誰にも言えない悩みがあるとき、あなたはどうするでしょうか。

グッとこらえて自分の胸にしまっておくのもいいけれど、どうしたらいいか結論が出ないままでは苦しい。誰かの助言が必要だ。私はそんなときAIを頼ることがあります。

ある調査によると、AIに悩み相談したことがある人のうち、およそ4割が「(AIに相談する前は)誰にも相談していなかった」と回答していたんです。なぜ人間ではなくAIを選んだのか、その理由を聞いてみました。

【人に言いづらい悩みをAIに話す理由】

家族関係、仕事、お金の不安。センシティブな悩みであるほど、仲が良い人には言いづらいものです。

家族なんでも相談室を運営する合同会社ぜんとが、生成AIに悩み相談した経験がある149名を対象におこなった調査によると、AIに相談する前は「誰にも相談していなかった」と答えた人は44.3%。また「人間への相談と比べてAIの方が話しやすい」と答えた人は89.9%にのぼりました。

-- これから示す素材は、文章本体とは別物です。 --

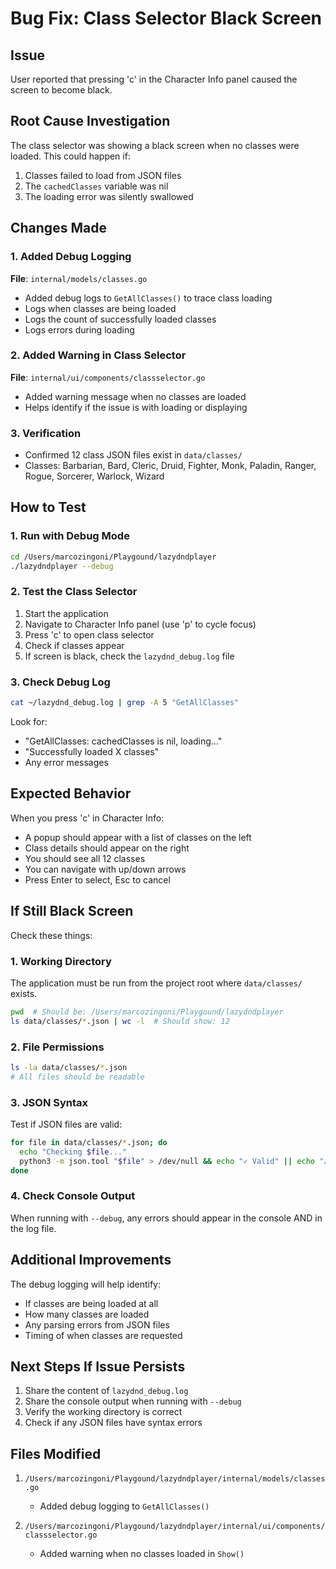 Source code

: # Bug Fix: Class Selector Black Screen

## Issue
User reported that pressing 'c' in the Character Info panel caused the screen to become black.

## Root Cause Investigation
The class selector was showing a black screen when no classes were loaded. This could happen if:
1. Classes failed to load from JSON files
2. The `cachedClasses` variable was nil
3. The loading error was silently swallowed

## Changes Made

### 1. Added Debug Logging
**File**: `internal/models/classes.go`
- Added debug logs to `GetAllClasses()` to trace class loading
- Logs when classes are being loaded
- Logs the count of successfully loaded classes
- Logs errors during loading

### 2. Added Warning in Class Selector
**File**: `internal/ui/components/classselector.go`
- Added warning message when no classes are loaded
- Helps identify if the issue is with loading or displaying

### 3. Verification
- Confirmed 12 class JSON files exist in `data/classes/`
- Classes: Barbarian, Bard, Cleric, Druid, Fighter, Monk, Paladin, Ranger, Rogue, Sorcerer, Warlock, Wizard

## How to Test

### 1. Run with Debug Mode
```bash
cd /Users/marcozingoni/Playgound/lazydndplayer
./lazydndplayer --debug
```

### 2. Test the Class Selector
1. Start the application
2. Navigate to Character Info panel (use 'p' to cycle focus)
3. Press 'c' to open class selector
4. Check if classes appear
5. If screen is black, check the `lazydnd_debug.log` file

### 3. Check Debug Log
```bash
cat ~/lazydnd_debug.log | grep -A 5 "GetAllClasses"
```

Look for:
- "GetAllClasses: cachedClasses is nil, loading..."
- "Successfully loaded X classes"
- Any error messages

## Expected Behavior

When you press 'c' in Character Info:
- A popup should appear with a list of classes on the left
- Class details should appear on the right
- You should see all 12 classes
- You can navigate with up/down arrows
- Press Enter to select, Esc to cancel

## If Still Black Screen

Check these things:

### 1. Working Directory
The application must be run from the project root where `data/classes/` exists.

```bash
pwd  # Should be: /Users/marcozingoni/Playgound/lazydndplayer
ls data/classes/*.json | wc -l  # Should show: 12
```

### 2. File Permissions
```bash
ls -la data/classes/*.json
# All files should be readable
```

### 3. JSON Syntax
Test if JSON files are valid:
```bash
for file in data/classes/*.json; do
  echo "Checking $file..."
  python3 -m json.tool "$file" > /dev/null && echo "✓ Valid" || echo "✗ Invalid"
done
```

### 4. Check Console Output
When running with `--debug`, any errors should appear in the console AND in the log file.

## Additional Improvements

The debug logging will help identify:
- If classes are being loaded at all
- How many classes are loaded
- Any parsing errors from JSON files
- Timing of when classes are requested

## Next Steps If Issue Persists

1. Share the content of `lazydnd_debug.log`
2. Share the console output when running with `--debug`
3. Verify the working directory is correct
4. Check if any JSON files have syntax errors

## Files Modified

1. `/Users/marcozingoni/Playgound/lazydndplayer/internal/models/classes.go`
   - Added debug logging to `GetAllClasses()`

2. `/Users/marcozingoni/Playgound/lazydndplayer/internal/ui/components/classselector.go`
   - Added warning when no classes loaded in `Show()`

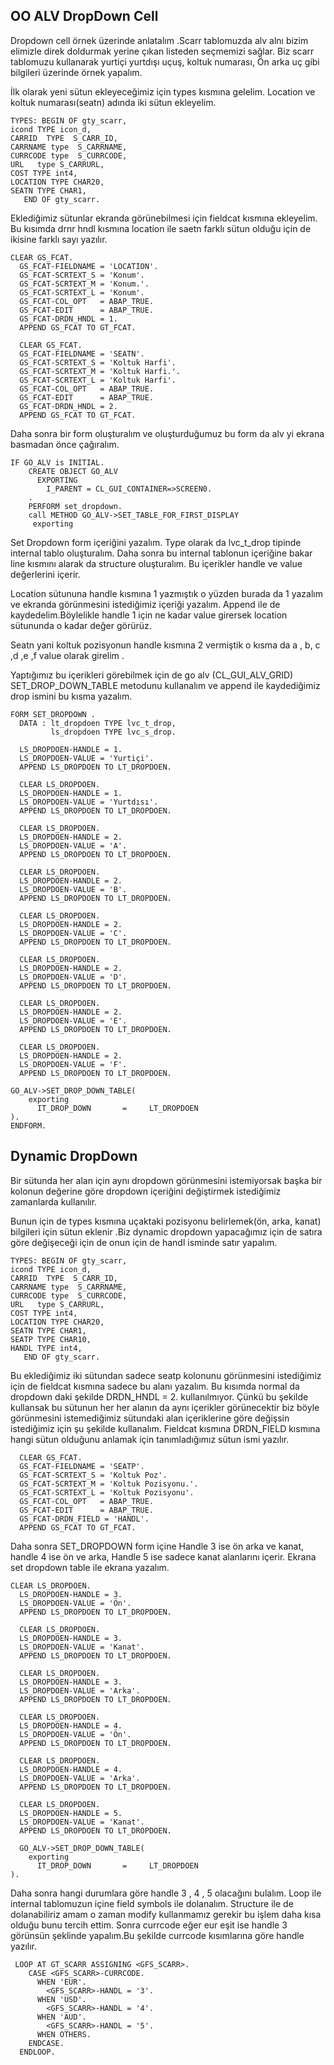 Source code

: ## OO ALV DropDown Cell

Dropdown  cell örnek üzerinde anlatalım .Scarr tablomuzda alv alnı bizim elimizle direk doldurmak yerine çıkan listeden seçmemizi sağlar. Biz scarr tablomuzu kullanarak yurtiçi yurtdışı uçuş, koltuk numarası, Ön arka uç gibi  bilgileri üzerinde örnek yapalım.

İlk olarak yeni sütun ekleyeceğimiz için  types kısmına gelelim. Location ve koltuk numarası(seatn) adında iki sütun ekleyelim.

```cadence
TYPES: BEGIN OF gty_scarr,
icond TYPE icon_d,
CARRID  TYPE  S_CARR_ID,
CARRNAME type  S_CARRNAME,
CURRCODE type  S_CURRCODE,
URL   type S_CARRURL,
COST TYPE int4,
LOCATION TYPE CHAR20,
SEATN TYPE CHAR1,
   END OF gty_scarr.
```

Eklediğimiz sütunlar ekranda görünebilmesi için fieldcat kısmına ekleyelim. Bu kısımda drnr hndl kısmına location ile saetn farklı sütun olduğu için de ikisine farklı sayı yazılır.

```cadence
CLEAR GS_FCAT.
  GS_FCAT-FIELDNAME = 'LOCATION'.
  GS_FCAT-SCRTEXT_S = 'Konum'.
  GS_FCAT-SCRTEXT_M = 'Konum.'.
  GS_FCAT-SCRTEXT_L = 'Konum'.
  GS_FCAT-COL_OPT   = ABAP_TRUE.
  GS_FCAT-EDIT      = ABAP_TRUE.
  GS_FCAT-DRDN_HNDL = 1.
  APPEND GS_FCAT TO GT_FCAT.

  CLEAR GS_FCAT.
  GS_FCAT-FIELDNAME = 'SEATN'.
  GS_FCAT-SCRTEXT_S = 'Koltuk Harfi'.
  GS_FCAT-SCRTEXT_M = 'Koltuk Harfi.'.
  GS_FCAT-SCRTEXT_L = 'Koltuk Harfi'.
  GS_FCAT-COL_OPT   = ABAP_TRUE.
  GS_FCAT-EDIT      = ABAP_TRUE.
  GS_FCAT-DRDN_HNDL = 2.
  APPEND GS_FCAT TO GT_FCAT.
```

Daha sonra bir form oluşturalım ve oluşturduğumuz bu form da alv yi ekrana basmadan önce çağıralım.

```cadence
IF GO_ALV is INITIAL.
    CREATE OBJECT GO_ALV
      EXPORTING
        I_PARENT = CL_GUI_CONTAINER=>SCREEN0.
    .
    PERFORM set_dropdown.
    call METHOD GO_ALV->SET_TABLE_FOR_FIRST_DISPLAY
     exporting
```

Set Dropdown form içeriğini yazalım. Type olarak da lvc_t_drop tipinde internal tablo oluşturalım. Daha sonra bu internal tablonun içeriğine bakar line kısmını alarak da structure oluşturalım. Bu içerikler handle ve value değerlerini içerir.

Location sütununa handle kısmına 1 yazmıştık o yüzden burada da 1 yazalım ve ekranda görünmesini istediğimiz içeriği yazalım. Append ile de kaydedelim.Böylelikle handle 1 için ne kadar value girersek location sütununda o kadar değer görürüz.

Seatn yani koltuk pozisyonun handle kısmına 2 vermiştik o kısma da a , b, c ,d ,e ,f value olarak girelim .

Yaptığımız bu içerikleri görebilmek için de go alv (CL_GUI_ALV_GRID) SET_DROP_DOWN_TABLE metodunu kullanalım ve append ile kaydediğimiz drop ismini bu kısma yazalım.

```cadence
FORM SET_DROPDOWN .
  DATA : lt_dropdoen TYPE lvc_t_drop,
         ls_dropdoen TYPE lvc_s_drop.

  LS_DROPDOEN-HANDLE = 1.
  LS_DROPDOEN-VALUE = 'Yurtiçi'.
  APPEND LS_DROPDOEN TO LT_DROPDOEN.

  CLEAR LS_DROPDOEN.
  LS_DROPDOEN-HANDLE = 1.
  LS_DROPDOEN-VALUE = 'Yurtdısı'.
  APPEND LS_DROPDOEN TO LT_DROPDOEN.

  CLEAR LS_DROPDOEN.
  LS_DROPDOEN-HANDLE = 2.
  LS_DROPDOEN-VALUE = 'A'.
  APPEND LS_DROPDOEN TO LT_DROPDOEN.

  CLEAR LS_DROPDOEN.
  LS_DROPDOEN-HANDLE = 2.
  LS_DROPDOEN-VALUE = 'B'.
  APPEND LS_DROPDOEN TO LT_DROPDOEN.

  CLEAR LS_DROPDOEN.
  LS_DROPDOEN-HANDLE = 2.
  LS_DROPDOEN-VALUE = 'C'.
  APPEND LS_DROPDOEN TO LT_DROPDOEN.

  CLEAR LS_DROPDOEN.
  LS_DROPDOEN-HANDLE = 2.
  LS_DROPDOEN-VALUE = 'D'.
  APPEND LS_DROPDOEN TO LT_DROPDOEN.

  CLEAR LS_DROPDOEN.
  LS_DROPDOEN-HANDLE = 2.
  LS_DROPDOEN-VALUE = 'E'.
  APPEND LS_DROPDOEN TO LT_DROPDOEN.

  CLEAR LS_DROPDOEN.
  LS_DROPDOEN-HANDLE = 2.
  LS_DROPDOEN-VALUE = 'F'.
  APPEND LS_DROPDOEN TO LT_DROPDOEN.

GO_ALV->SET_DROP_DOWN_TABLE(
    exporting
      IT_DROP_DOWN       =     LT_DROPDOEN
).
ENDFORM.    
```

## Dynamic DropDown

Bir sütunda her alan için aynı dropdown görünmesini istemiyorsak başka bir kolonun değerine göre dropdown içeriğini değiştirmek istediğimiz zamanlarda kullanılır.

Bunun için de types kısmına uçaktaki pozisyonu belirlemek(ön, arka, kanat) bilgileri için sütun eklenir .Biz dynamic dropdown yapacağımız için de satıra göre değişeceği için de onun için de handl isminde satır yapalım.

```cadence
TYPES: BEGIN OF gty_scarr,
icond TYPE icon_d,
CARRID  TYPE  S_CARR_ID,
CARRNAME type  S_CARRNAME,
CURRCODE type  S_CURRCODE,
URL   type S_CARRURL,
COST TYPE int4,
LOCATION TYPE CHAR20,
SEATN TYPE CHAR1,
SEATP TYPE CHAR10,
HANDL TYPE int4,
   END OF gty_scarr.

```
Bu eklediğimiz iki sütundan sadece seatp kolonunu görünmesini istediğimiz için de fieldcat kısmına sadece bu alanı yazalım. Bu kısımda normal da dropdown daki şekilde DRDN_HNDL = 2.  kullanılmıyor. Çünkü bu şekilde kullansak bu sütunun her her alanın da aynı içerikler görünecektir biz böyle görünmesini istemediğimiz sütundaki alan içeriklerine göre değişsin istediğimiz için şu şekilde kullanalım.
Fieldcat kısmına DRDN_FIELD kısmına hangi sütun olduğunu anlamak için tanımladığımız sütun ismi yazılır.

```cadence
  CLEAR GS_FCAT.
  GS_FCAT-FIELDNAME = 'SEATP'.
  GS_FCAT-SCRTEXT_S = 'Koltuk Poz'.
  GS_FCAT-SCRTEXT_M = 'Koltuk Pozisyonu.'.
  GS_FCAT-SCRTEXT_L = 'Koltuk Pozisyonu'.
  GS_FCAT-COL_OPT   = ABAP_TRUE.
  GS_FCAT-EDIT      = ABAP_TRUE.
  GS_FCAT-DRDN_FIELD = 'HANDL'.
  APPEND GS_FCAT TO GT_FCAT.
```
Daha sonra SET_DROPDOWN form içine
Handle 3 ise ön arka ve kanat, handle 4 ise ön ve arka,
Handle 5 ise sadece kanat alanlarını içerir.
Ekrana set dropdown table ile ekrana yazalım.

```cadence
CLEAR LS_DROPDOEN.
  LS_DROPDOEN-HANDLE = 3.
  LS_DROPDOEN-VALUE = 'Ön'.
  APPEND LS_DROPDOEN TO LT_DROPDOEN.

  CLEAR LS_DROPDOEN.
  LS_DROPDOEN-HANDLE = 3.
  LS_DROPDOEN-VALUE = 'Kanat'.
  APPEND LS_DROPDOEN TO LT_DROPDOEN.

  CLEAR LS_DROPDOEN.
  LS_DROPDOEN-HANDLE = 3.
  LS_DROPDOEN-VALUE = 'Arka'.
  APPEND LS_DROPDOEN TO LT_DROPDOEN.

  CLEAR LS_DROPDOEN.
  LS_DROPDOEN-HANDLE = 4.
  LS_DROPDOEN-VALUE = 'Ön'.
  APPEND LS_DROPDOEN TO LT_DROPDOEN.

  CLEAR LS_DROPDOEN.
  LS_DROPDOEN-HANDLE = 4.
  LS_DROPDOEN-VALUE = 'Arka'.
  APPEND LS_DROPDOEN TO LT_DROPDOEN.

  CLEAR LS_DROPDOEN.
  LS_DROPDOEN-HANDLE = 5.
  LS_DROPDOEN-VALUE = 'Kanat'.
  APPEND LS_DROPDOEN TO LT_DROPDOEN.

  GO_ALV->SET_DROP_DOWN_TABLE(
    exporting
      IT_DROP_DOWN       =     LT_DROPDOEN
).

```
Daha sonra hangi durumlara göre handle 3 , 4 , 5 olacağını bulalım. Loop ile internal tablomuzun içine field symbols ile dolanalım. Structure ile de dolanabiliriz amam o zaman modify kullanmamız gerekir bu işlem daha kısa olduğu bunu tercih ettim.
Sonra currcode eğer eur eşit ise handle 3 görünsün şeklinde yapalım.Bu şekilde currcode kısımlarına göre handle yazılır.

```cadence
 LOOP AT GT_SCARR ASSIGNING <GFS_SCARR>.
    CASE <GFS_SCARR>-CURRCODE.
      WHEN 'EUR'.
        <GFS_SCARR>-HANDL = '3'.
      WHEN 'USD'.
        <GFS_SCARR>-HANDL = '4'.
      WHEN 'AUD'.
        <GFS_SCARR>-HANDL = '5'.
      WHEN OTHERS.
    ENDCASE.
  ENDLOOP.
```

AIに相談した人は、どんな悩みごとを打ち明けたのでしょうか。具体的な内容を聞いてみたところ……?

■AIに相談したことTOP5

1位 仕事・キャリア・転職
2位 メンタルヘルス
3位 体の健康・症状
4位 お金・経済的な悩み
5位 人間関係(家族)

こうしてみると「個人的かつ切実な悩み」が多い印象です。また、人に言いづらい悩みをAIに話す理由について尋ねてみたところ、「相談することで気持ちを整理できる」「それによって対処法も考えられる」「誰かに話すには抵抗があるテーマでもAIには気兼ねなく言える」といった回答が寄せられました。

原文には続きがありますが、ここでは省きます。